# About this task:
Retype the opening lines of the listing below, ending with the line that contains "In addition to", and leave out any pictures.

# Dataset records:
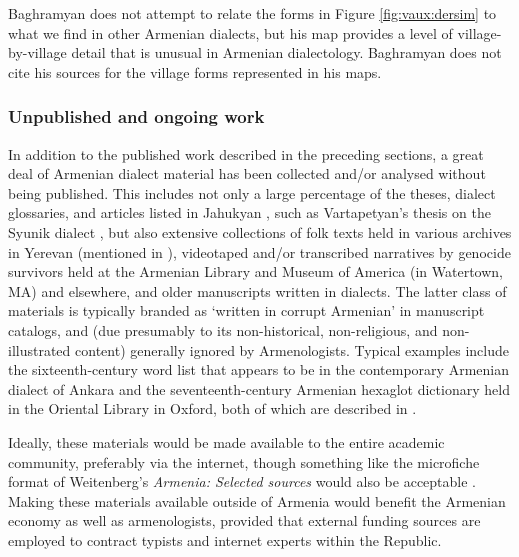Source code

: \documentclass[output=paper]{langscibook}
\begin{document}
Baghramyan does not attempt to relate the forms in Figure \ref{fig:vaux:dersim} to what we find in other Armenian dialects, but his map provides a level of village-by-village detail that is unusual in Armenian dialectology.  Baghramyan does not cite his sources for the village forms represented in his maps. 

\subsubsection{Unpublished and ongoing work}\label{sec:vaux:documentation:arm:unpublish}

In addition to the published work described in the preceding sections, a great deal of Armenian dialect material has been collected and/or analysed without being published. This includes not only a large percentage of the theses, dialect glossaries, and articles listed in  Jahukyan \citep{Jahukyan-1972-ArmenianDiaolectology}, such as  Vartapetyan's  thesis on the Syunik dialect \citep{Vartapetyan-1961-Syunik,Vartapetyan-1962-Syunik}, but also extensive collections of folk texts held in various archives in Yerevan (mentioned in \citealt{Abeghyan-1940-Games,Ghanalanyan-1960-Sayings,Harutyunyan-1965-Riddles}), videotaped and/or transcribed narratives by genocide survivors held at the Armenian Library and Museum of America (in Watertown, MA) and elsewhere,  and older manuscripts written in dialects. The latter class of materials is typically branded as  `written in corrupt Armenian'  in manuscript catalogs, and (due presumably to its non-historical, non-religious, and non-illustrated content) generally ignored by Armenologists. Typical examples include the sixteenth-century word list that appears to be in the contemporary Armenian dialect of Ankara and the seventeenth-century Armenian hexaglot dictionary held in the Oriental Library in Oxford, both of which are described in \citet{BaronianConybeare-1918-CatalogueArmenianmanuscriptsBodleianLibrary}. 


Ideally, these materials would be made available to the entire academic community, preferably via the internet, though something like the microfiche format of  Weitenberg's \textit{Armenia: Selected sources}  would also be acceptable \citep{Weitenberg-1980-ArmeniaSelectedsourcesmicrofiche}. Making these materials available outside of Armenia would benefit the Armenian economy as well as armenologists, provided that external funding sources are employed to contract typists and internet experts within the Republic.
\end{document}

# Exercise response:
Source code

: \documentclass[output=paper]{langscibook}
\begin{document}
Baghramyan does not attempt to relate the forms in Figure \ref{fig:vaux:dersim} to what we find in other Armenian dialects, but his map provides a level of village-by-village detail that is unusual in Armenian dialectology.  Baghramyan does not cite his sources for the village forms represented in his maps. 

\subsubsection{Unpublished and ongoing work}\label{sec:vaux:documentation:arm:unpublish}

In addition to the published work described in the preceding sections, a great deal of Armenian dialect material has been collected and/or analysed without being published. This includes not only a large percentage of the theses, dialect glossaries, and articles listed in  Jahukyan \citep{Jahukyan-1972-ArmenianDiaolectology}, such as  Vartapetyan's  thesis on the Syunik dialect \citep{Vartapetyan-1961-Syunik,Vartapetyan-1962-Syunik}, but also extensive collections of folk texts held in various archives in Yerevan (mentioned in \citealt{Abeghyan-1940-Games,Ghanalanyan-1960-Sayings,Harutyunyan-1965-Riddles}), videotaped and/or transcribed narratives by genocide survivors held at the Armenian Library and Museum of America (in Watertown, MA) and elsewhere,  and older manuscripts written in dialects. The latter class of materials is typically branded as  `written in corrupt Armenian'  in manuscript catalogs, and (due presumably to its non-historical, non-religious, and non-illustrated content) generally ignored by Armenologists. Typical examples include the sixteenth-century word list that appears to be in the contemporary Armenian dialect of Ankara and the seventeenth-century Armenian hexaglot dictionary held in the Oriental Library in Oxford, both of which are described in \citet{BaronianConybeare-1918-CatalogueArmenianmanuscriptsBodleianLibrary}. 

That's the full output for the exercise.